Neurotransmiter pada celah sinaps akan berikatan dengan reseptor yang ada pada
membran post-sinaps. Area pengikatan ini merupakan bagian eferen dari suatu potensial
aksi yang selanjutnya akan diteruskan ke sel neuron lainnya. Pada membran post-sinaps
terdapat berbagai jenis reseptor dan protein struktural yang berperan dalam
mempertahankan homeostasis sinaps.
Depolarisasi dan Repolarisasi
Dalam keadaan normal beda potensial antara sitosol dan cairan ekstraseluler akan
selalu berada dalam kesetimbangan pada kisaran -70 mV. Meskipun demikian, pada
keadaan tertentu dapat terjadi perubahan. Sebagai contoh, stimulus tertentu
mengakibatkan terbukanya kanal ion Na membuat ion Na yang ada di luar sel berdifusi
ke dalam sel akibat gradien konsentrasi menyebabkan muatan pada sel berangsur-angsur
berubah menjadi positif dan pada suatu saat potensial membran mencapai +30 mV.
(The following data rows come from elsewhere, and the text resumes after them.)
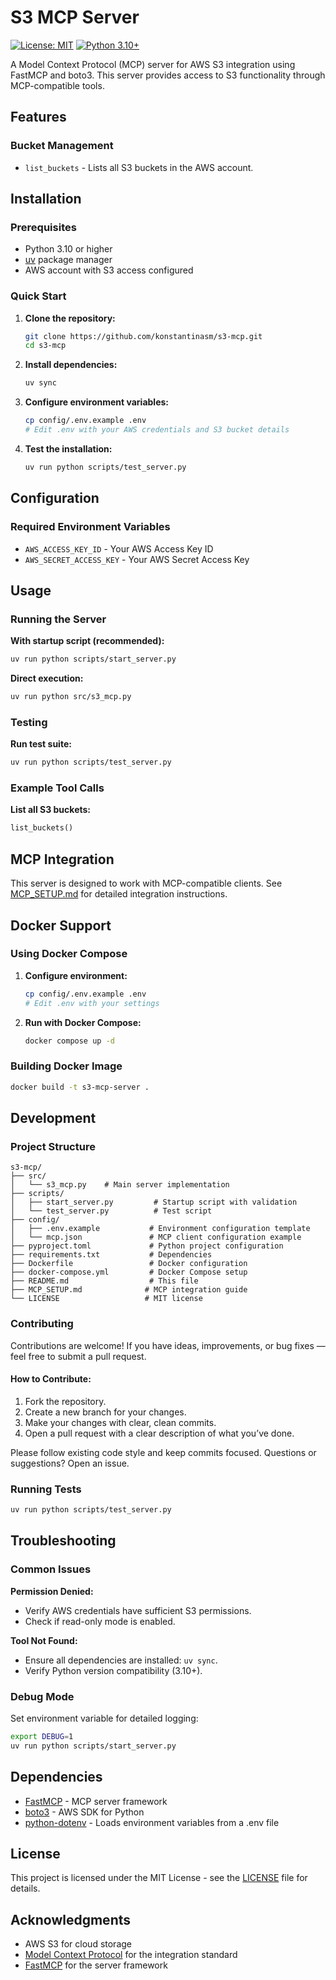 # S3 MCP Server

[![License: MIT](https://img.shields.io/badge/License-MIT-yellow.svg)](https://opensource.org/licenses/MIT)
[![Python 3.10+](https://img.shields.io/badge/python-3.10+-blue.svg)](https://www.python.org/downloads/)

A Model Context Protocol (MCP) server for AWS S3 integration using FastMCP and boto3. This server provides access to S3 functionality through MCP-compatible tools.

## Features

### Bucket Management
- `list_buckets` - Lists all S3 buckets in the AWS account.

## Installation

### Prerequisites

- Python 3.10 or higher
- [uv](https://docs.astral.sh/uv/) package manager
- AWS account with S3 access configured

### Quick Start

1.  **Clone the repository:**
    ```bash
    git clone https://github.com/konstantinasm/s3-mcp.git
    cd s3-mcp
    ```

2.  **Install dependencies:**
    ```bash
    uv sync
    ```

3.  **Configure environment variables:**
    ```bash
    cp config/.env.example .env
    # Edit .env with your AWS credentials and S3 bucket details
    ```

4.  **Test the installation:**
    ```bash
    uv run python scripts/test_server.py
    ```

## Configuration

### Required Environment Variables

- `AWS_ACCESS_KEY_ID` - Your AWS Access Key ID
- `AWS_SECRET_ACCESS_KEY` - Your AWS Secret Access Key

## Usage

### Running the Server

**With startup script (recommended):**
```bash
uv run python scripts/start_server.py
```

**Direct execution:**
```bash
uv run python src/s3_mcp.py
```

### Testing

**Run test suite:**
```bash
uv run python scripts/test_server.py
```

### Example Tool Calls

**List all S3 buckets:**
```python
list_buckets()
```

## MCP Integration

This server is designed to work with MCP-compatible clients. See [MCP_SETUP.md](MCP_SETUP.md) for detailed integration instructions.

## Docker Support

### Using Docker Compose

1.  **Configure environment:**
    ```bash
    cp config/.env.example .env
    # Edit .env with your settings
    ```

2.  **Run with Docker Compose:**
    ```bash
    docker compose up -d
    ```

### Building Docker Image

```bash
docker build -t s3-mcp-server .
```

## Development

### Project Structure

```
s3-mcp/
├── src/
│   └── s3_mcp.py    # Main server implementation
├── scripts/
│   ├── start_server.py         # Startup script with validation
│   └── test_server.py          # Test script
├── config/
│   ├── .env.example           # Environment configuration template
│   └── mcp.json               # MCP client configuration example
├── pyproject.toml             # Python project configuration
├── requirements.txt           # Dependencies
├── Dockerfile                 # Docker configuration
├── docker-compose.yml         # Docker Compose setup
├── README.md                  # This file
├── MCP_SETUP.md              # MCP integration guide
└── LICENSE                   # MIT license
```

### Contributing

Contributions are welcome!
If you have ideas, improvements, or bug fixes — feel free to submit a pull request.

#### How to Contribute:

1. Fork the repository.
2. Create a new branch for your changes.
3. Make your changes with clear, clean commits.
4. Open a pull request with a clear description of what you’ve done.

Please follow existing code style and keep commits focused.
Questions or suggestions? Open an issue.

### Running Tests

```bash
uv run python scripts/test_server.py
```

## Troubleshooting

### Common Issues

**Permission Denied:**
- Verify AWS credentials have sufficient S3 permissions.
- Check if read-only mode is enabled.

**Tool Not Found:**
- Ensure all dependencies are installed: `uv sync`.
- Verify Python version compatibility (3.10+).

### Debug Mode

Set environment variable for detailed logging:
```bash
export DEBUG=1
uv run python scripts/start_server.py
```

## Dependencies

- [FastMCP](https://github.com/jlowin/fastmcp) - MCP server framework
- [boto3](https://aws.amazon.com/sdk-for-python/) - AWS SDK for Python
- [python-dotenv](https://pypi.org/project/python-dotenv/) - Loads environment variables from a .env file

## License

This project is licensed under the MIT License - see the [LICENSE](LICENSE) file for details.

## Acknowledgments

- AWS S3 for cloud storage
- [Model Context Protocol](https://modelcontextprotocol.io/) for the integration standard
- [FastMCP](https://github.com/jlowin/fastmcp) for the server framework

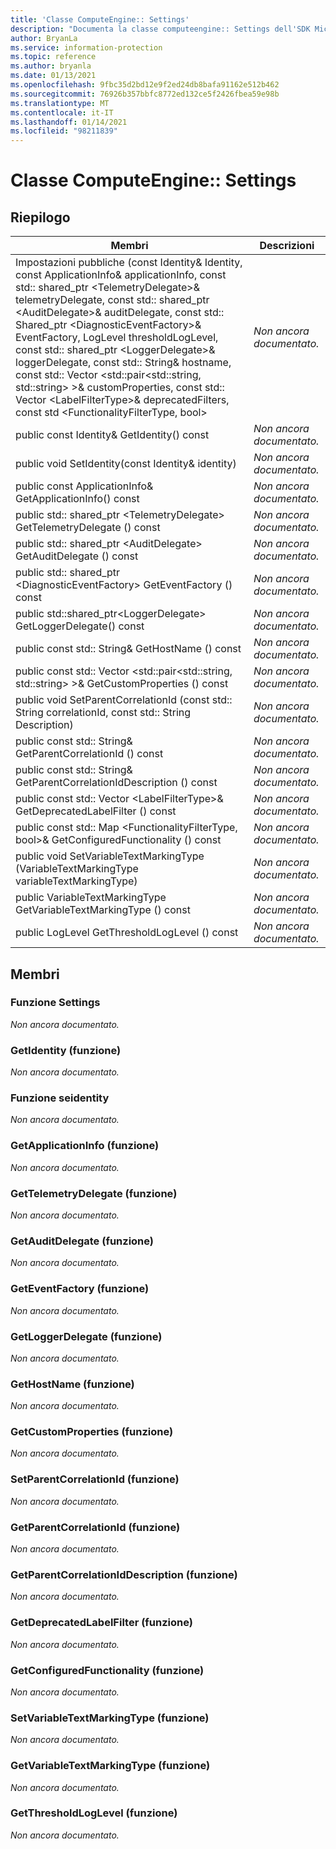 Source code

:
 ```yaml
---
title: 'Classe ComputeEngine:: Settings'
description: "Documenta la classe computeengine:: Settings dell'SDK Microsoft Information Protection (MIP)."
author: BryanLa
ms.service: information-protection
ms.topic: reference
ms.author: bryanla
ms.date: 01/13/2021
ms.openlocfilehash: 9fbc35d2bd12e9f2ed24db8bafa91162e512b462
ms.sourcegitcommit: 76926b357bbfc8772ed132ce5f2426fbea59e98b
ms.translationtype: MT
ms.contentlocale: it-IT
ms.lasthandoff: 01/14/2021
ms.locfileid: "98211839"
---
```

# <a name="class-computeenginesettings"></a>Classe ComputeEngine:: Settings 
  
## <a name="summary"></a>Riepilogo
 Membri                        | Descrizioni                                
--------------------------------|---------------------------------------------
Impostazioni pubbliche (const Identity& Identity, const ApplicationInfo& applicationInfo, const std:: shared_ptr \<TelemetryDelegate\>& telemetryDelegate, const std:: shared_ptr \<AuditDelegate\>& auditDelegate, const std:: Shared_ptr \<DiagnosticEventFactory\>& EventFactory, LogLevel thresholdLogLevel, const std:: shared_ptr \<LoggerDelegate\>& loggerDelegate, const std:: String& hostname, const std:: Vector \<std::pair\<std::string, std::string\> \>& customProperties, const std:: Vector \<LabelFilterType\>& deprecatedFilters, const std \<FunctionalityFilterType, bool\>  | _Non ancora documentato._
public const Identity& GetIdentity() const  | _Non ancora documentato._
public void SetIdentity(const Identity& identity)  | _Non ancora documentato._
public const ApplicationInfo& GetApplicationInfo() const  | _Non ancora documentato._
public std:: shared_ptr \<TelemetryDelegate\> GetTelemetryDelegate () const  | _Non ancora documentato._
public std:: shared_ptr \<AuditDelegate\> GetAuditDelegate () const  | _Non ancora documentato._
public std:: shared_ptr \<DiagnosticEventFactory\> GetEventFactory () const  | _Non ancora documentato._
public std::shared_ptr\<LoggerDelegate\> GetLoggerDelegate() const  | _Non ancora documentato._
public const std:: String& GetHostName () const  | _Non ancora documentato._
public const std:: Vector \<std::pair\<std::string, std::string\> \>& GetCustomProperties () const  | _Non ancora documentato._
public void SetParentCorrelationId (const std:: String correlationId, const std:: String Description)  | _Non ancora documentato._
public const std:: String& GetParentCorrelationId () const  | _Non ancora documentato._
public const std:: String& GetParentCorrelationIdDescription () const  | _Non ancora documentato._
public const std:: Vector \<LabelFilterType\>& GetDeprecatedLabelFilter () const  | _Non ancora documentato._
public const std:: Map \<FunctionalityFilterType, bool\>& GetConfiguredFunctionality () const  | _Non ancora documentato._
public void SetVariableTextMarkingType (VariableTextMarkingType variableTextMarkingType)  | _Non ancora documentato._
public VariableTextMarkingType GetVariableTextMarkingType () const  | _Non ancora documentato._
public LogLevel GetThresholdLogLevel () const  | _Non ancora documentato._
  
## <a name="members"></a>Membri
  
### <a name="settings-function"></a>Funzione Settings
_Non ancora documentato._

  
### <a name="getidentity-function"></a>GetIdentity (funzione)
_Non ancora documentato._

  
### <a name="setidentity-function"></a>Funzione seidentity
_Non ancora documentato._

  
### <a name="getapplicationinfo-function"></a>GetApplicationInfo (funzione)
_Non ancora documentato._

  
### <a name="gettelemetrydelegate-function"></a>GetTelemetryDelegate (funzione)
_Non ancora documentato._

  
### <a name="getauditdelegate-function"></a>GetAuditDelegate (funzione)
_Non ancora documentato._

  
### <a name="geteventfactory-function"></a>GetEventFactory (funzione)
_Non ancora documentato._

  
### <a name="getloggerdelegate-function"></a>GetLoggerDelegate (funzione)
_Non ancora documentato._

  
### <a name="gethostname-function"></a>GetHostName (funzione)
_Non ancora documentato._

  
### <a name="getcustomproperties-function"></a>GetCustomProperties (funzione)
_Non ancora documentato._

  
### <a name="setparentcorrelationid-function"></a>SetParentCorrelationId (funzione)
_Non ancora documentato._

  
### <a name="getparentcorrelationid-function"></a>GetParentCorrelationId (funzione)
_Non ancora documentato._

  
### <a name="getparentcorrelationiddescription-function"></a>GetParentCorrelationIdDescription (funzione)
_Non ancora documentato._

  
### <a name="getdeprecatedlabelfilter-function"></a>GetDeprecatedLabelFilter (funzione)
_Non ancora documentato._

  
### <a name="getconfiguredfunctionality-function"></a>GetConfiguredFunctionality (funzione)
_Non ancora documentato._

  
### <a name="setvariabletextmarkingtype-function"></a>SetVariableTextMarkingType (funzione)
_Non ancora documentato._

  
### <a name="getvariabletextmarkingtype-function"></a>GetVariableTextMarkingType (funzione)
_Non ancora documentato._

  
### <a name="getthresholdloglevel-function"></a>GetThresholdLogLevel (funzione)
_Non ancora documentato._
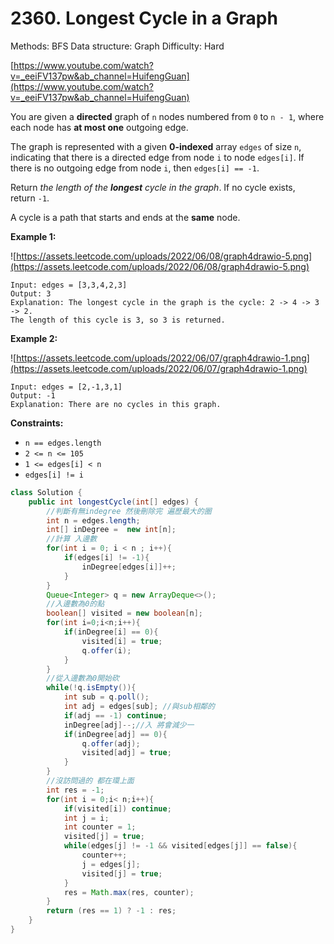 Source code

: # 2360. Longest Cycle in a Graph

Methods: BFS
Data structure: Graph
Difficulty: Hard

[https://www.youtube.com/watch?v=_eeiFV137pw&ab_channel=HuifengGuan](https://www.youtube.com/watch?v=_eeiFV137pw&ab_channel=HuifengGuan)

You are given a **directed** graph of `n` nodes numbered from `0` to `n - 1`, where each node has **at most one** outgoing edge.

The graph is represented with a given **0-indexed** array `edges` of size `n`, indicating that there is a directed edge from node `i` to node `edges[i]`. If there is no outgoing edge from node `i`, then `edges[i] == -1`.

Return *the length of the **longest** cycle in the graph*. If no cycle exists, return `-1`.

A cycle is a path that starts and ends at the **same** node.

**Example 1:**

![https://assets.leetcode.com/uploads/2022/06/08/graph4drawio-5.png](https://assets.leetcode.com/uploads/2022/06/08/graph4drawio-5.png)

```
Input: edges = [3,3,4,2,3]
Output: 3
Explanation: The longest cycle in the graph is the cycle: 2 -> 4 -> 3 -> 2.
The length of this cycle is 3, so 3 is returned.

```

**Example 2:**

![https://assets.leetcode.com/uploads/2022/06/07/graph4drawio-1.png](https://assets.leetcode.com/uploads/2022/06/07/graph4drawio-1.png)

```
Input: edges = [2,-1,3,1]
Output: -1
Explanation: There are no cycles in this graph.

```

**Constraints:**

- `n == edges.length`
- `2 <= n <= 105`
- `1 <= edges[i] < n`
- `edges[i] != i`

```java
class Solution {
    public int longestCycle(int[] edges) {
        //判斷有無indegree 然後刪除完 遍歷最大的圈
        int n = edges.length;
        int[] inDegree =  new int[n];
        //計算 入邊數
        for(int i = 0; i < n ; i++){
            if(edges[i] != -1){ 
                inDegree[edges[i]]++;
            }
        }
        Queue<Integer> q = new ArrayDeque<>();
        //入邊數為0的點
        boolean[] visited = new boolean[n]; 
        for(int i=0;i<n;i++){
            if(inDegree[i] == 0){
                visited[i] = true;
                q.offer(i);
            }
        }
        //從入邊數為0開始砍
        while(!q.isEmpty()){
            int sub = q.poll(); 
            int adj = edges[sub]; //與sub相鄰的 
            if(adj == -1) continue;
            inDegree[adj]--;//入 將會減少一
            if(inDegree[adj] == 0){
                q.offer(adj);
                visited[adj] = true;
            }
        }
        //沒訪問過的 都在環上面
        int res = -1;
        for(int i = 0;i< n;i++){
            if(visited[i]) continue;
            int j = i;
            int counter = 1;
            visited[j] = true;
            while(edges[j] != -1 && visited[edges[j]] == false){
                counter++;
                j = edges[j];
                visited[j] = true;
            }
            res = Math.max(res, counter);
        }
        return (res == 1) ? -1 : res;
    }
}
``` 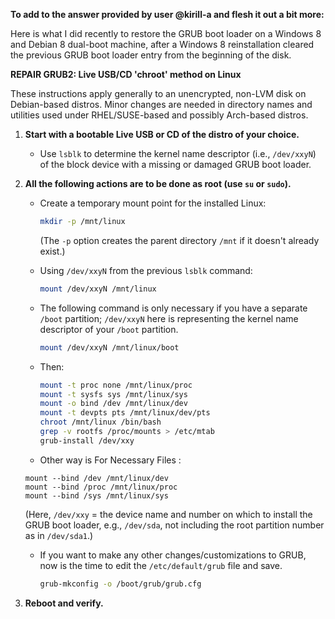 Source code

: 

**To add to the answer provided by user @kirill-a and flesh it out a bit more:**

Here is what I did recently to restore the GRUB boot loader on a Windows 8 and Debian 8 dual-boot machine, after a Windows 8 reinstallation cleared the previous GRUB boot loader entry from the beginning of the disk.

**REPAIR GRUB2: Live USB/CD 'chroot' method on Linux**

These instructions apply generally to an unencrypted, non-LVM disk on Debian-based distros. Minor changes are needed in directory names and utilities used under RHEL/SUSE-based and possibly Arch-based distros.

1. **Start with a bootable Live USB or CD of the distro of your choice.**

   - Use `lsblk` to determine the kernel name descriptor (i.e., `/dev/xxyN`) of the block device with a missing or damaged GRUB boot loader.

2. **All the following actions are to be done as root (use `su` or `sudo`).**

   - Create a temporary mount point for the installed Linux:

     ```bash
     mkdir -p /mnt/linux
     ```

     (The `-p` option creates the parent directory `/mnt` if it doesn't already exist.)

   - Using `/dev/xxyN` from the previous `lsblk` command:

     ```bash
     mount /dev/xxyN /mnt/linux
     ```

   - The following command is only necessary if you have a separate `/boot` partition; `/dev/xxyN` here is representing the kernel name descriptor of your `/boot` partition.

     ```bash
     mount /dev/xxyN /mnt/linux/boot
     ```

   - Then:

     ```bash
     mount -t proc none /mnt/linux/proc
     mount -t sysfs sys /mnt/linux/sys
     mount -o bind /dev /mnt/linux/dev
     mount -t devpts pts /mnt/linux/dev/pts
     chroot /mnt/linux /bin/bash
     grep -v rootfs /proc/mounts > /etc/mtab
     grub-install /dev/xxy
     ```
   - Other way is For Necessary Files :
    ```
    mount --bind /dev /mnt/linux/dev
    mount --bind /proc /mnt/linux/proc
    mount --bind /sys /mnt/linux/sys
   ```
     (Here, `/dev/xxy` = the device name and number on which to install the GRUB boot loader, e.g., `/dev/sda`, not including the root partition number as in `/dev/sda1`.)

   - If you want to make any other changes/customizations to GRUB, now is the time to edit the `/etc/default/grub` file and save.

     ```bash
     grub-mkconfig -o /boot/grub/grub.cfg
     ```

3. **Reboot and verify.**


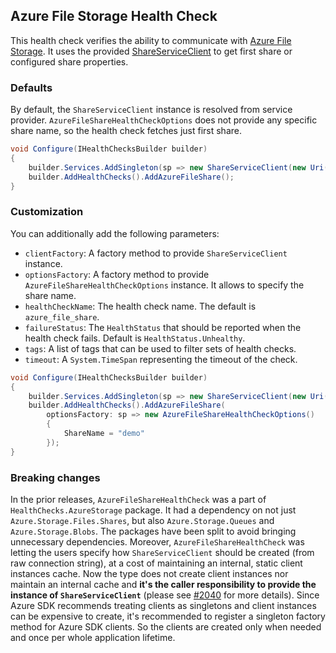 ## Azure File Storage Health Check

This health check verifies the ability to communicate with [Azure File Storage](https://azure.microsoft.com/en-us/products/storage/files/). It uses the provided [ShareServiceClient](https://learn.microsoft.com/dotnet/api/azure.storage.files.shares.shareserviceclient) to get first share or configured share properties.

### Defaults

By default, the `ShareServiceClient` instance is resolved from service provider. `AzureFileShareHealthCheckOptions` does not provide any specific share name, so the health check fetches just first share.

```csharp
void Configure(IHealthChecksBuilder builder)
{
    builder.Services.AddSingleton(sp => new ShareServiceClient(new Uri("azure-file-share-storage-uri"), new DefaultAzureCredential()));
    builder.AddHealthChecks().AddAzureFileShare();
}
```

### Customization

You can additionally add the following parameters:

- `clientFactory`: A factory method to provide `ShareServiceClient` instance.
- `optionsFactory`: A factory method to provide `AzureFileShareHealthCheckOptions` instance. It allows to specify the share name.
- `healthCheckName`: The health check name. The default is `azure_file_share`.
- `failureStatus`: The `HealthStatus` that should be reported when the health check fails. Default is `HealthStatus.Unhealthy`.
- `tags`: A list of tags that can be used to filter sets of health checks.
- `timeout`: A `System.TimeSpan` representing the timeout of the check.

```csharp
void Configure(IHealthChecksBuilder builder)
{
    builder.Services.AddSingleton(sp => new ShareServiceClient(new Uri("azure-file-share-storage-uri"), new DefaultAzureCredential()));
    builder.AddHealthChecks().AddAzureFileShare(
        optionsFactory: sp => new AzureFileShareHealthCheckOptions()
        {
            ShareName = "demo"
        });
}
```

### Breaking changes

In the prior releases, `AzureFileShareHealthCheck` was a part of `HealthChecks.AzureStorage` package. It had a dependency on not just `Azure.Storage.Files.Shares`, but also `Azure.Storage.Queues` and `Azure.Storage.Blobs`. The packages have been split to avoid bringing unnecessary dependencies. Moreover, `AzureFileShareHealthCheck` was letting the users specify how `ShareServiceClient` should be created (from raw connection string), at a cost of maintaining an internal, static client instances cache. Now the type does not create client instances nor maintain an internal cache and **it's the caller responsibility to provide the instance of `ShareServiceClient`** (please see [#2040](https://github.com/Xabaril/AspNetCore.Diagnostics.HealthChecks/issues/2040) for more details). Since Azure SDK recommends treating clients as singletons <see href="https://devblogs.microsoft.com/azure-sdk/lifetime-management-and-thread-safety-guarantees-of-azure-sdk-net-clients/"/> and client instances can be expensive to create, it's recommended to register a singleton factory method for Azure SDK clients. So the clients are created only when needed and once per whole application lifetime.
Fenomena ini disebut dengan depolarisasi, yang secara harfiah diartikan bahwa potensial
mengarah pada nol.
Ketika potensial mencapai +30 mV, kanal ion K terbuka mengakibatkan ion K+
berdifusi keluar sel sehingga potensial menurun menuju ke potensial istirahat membran.
Fenomena ini disebut dengan repolarisasi, yang berarti bahwa potensial kembali pada -70
mV atau kembali ke membran istirahat potensial.
Hiperpolarisasi
Hiperpolarisasi adalah keadaan di mana potensial membran menjadi lebih rendah
daripada potensial istirahat membran. Hal ini dapat terjadi ketika ion K+ keluar dari
dalam sel atau masuknya ion negatif ke dalam sel.
2. Mekanisme efek penghambatan anestesi pada exclatory sinaps.
Mekanisme terjadinya anestesi disebabkan adanya pengaruh perubahan
neurotransmisi di berbagai lokasi di dalam sel, tetapi fokus utama mempengaruhi sinaps.
Suatu efek prasinaps dapat merubah pelepasan dari neurotransmiter, sedangkan efek
pascasinaps dapat mengubah frekuensi atau amplitudo impuls keluar sinaps. Di tingkat
organ, efek obat anestetik mungkin terjadi karena penguatan inhibisi atau berkurangnya
eksitasi di dalam SSP (Sistem Saraf Pusat). Studi-studi pada isolat jaringan korda spinalis
memperlihatkan bahwa obat anestetik lebih menimbulkan gangguan pada transmisi
eksitatorik daripada menguatkan efek inhibitorik. Saluran klorida (reseptor asam
γaminobutirat-A (GABAA) dan glisin) dan saluran kalium merupakan saluran ion
inhibitorik utama yang dianggap sebagai kandidat efek anestetik. Saluran ion eksitatorik
yang merupakan sasaran mencakup saluran yang diaktifkan oleh asetilkolin (reseptor
nikotinik dan muskarinik), oleh asam amino eksitatorik (reseptor asam amino-3-
hidroksi-5-metil-4-isoksazol-propionat (AMPA), kainat, dan N-metil-Daspartat (NMDA),
atau oleh serotonin (reseptor 5-HT2 dan 5-HT3). Efek dari anestesi sendiri dapat
mengakibatkan memperkuat penghambatan atau mengurangi eksitasi dalam SSP.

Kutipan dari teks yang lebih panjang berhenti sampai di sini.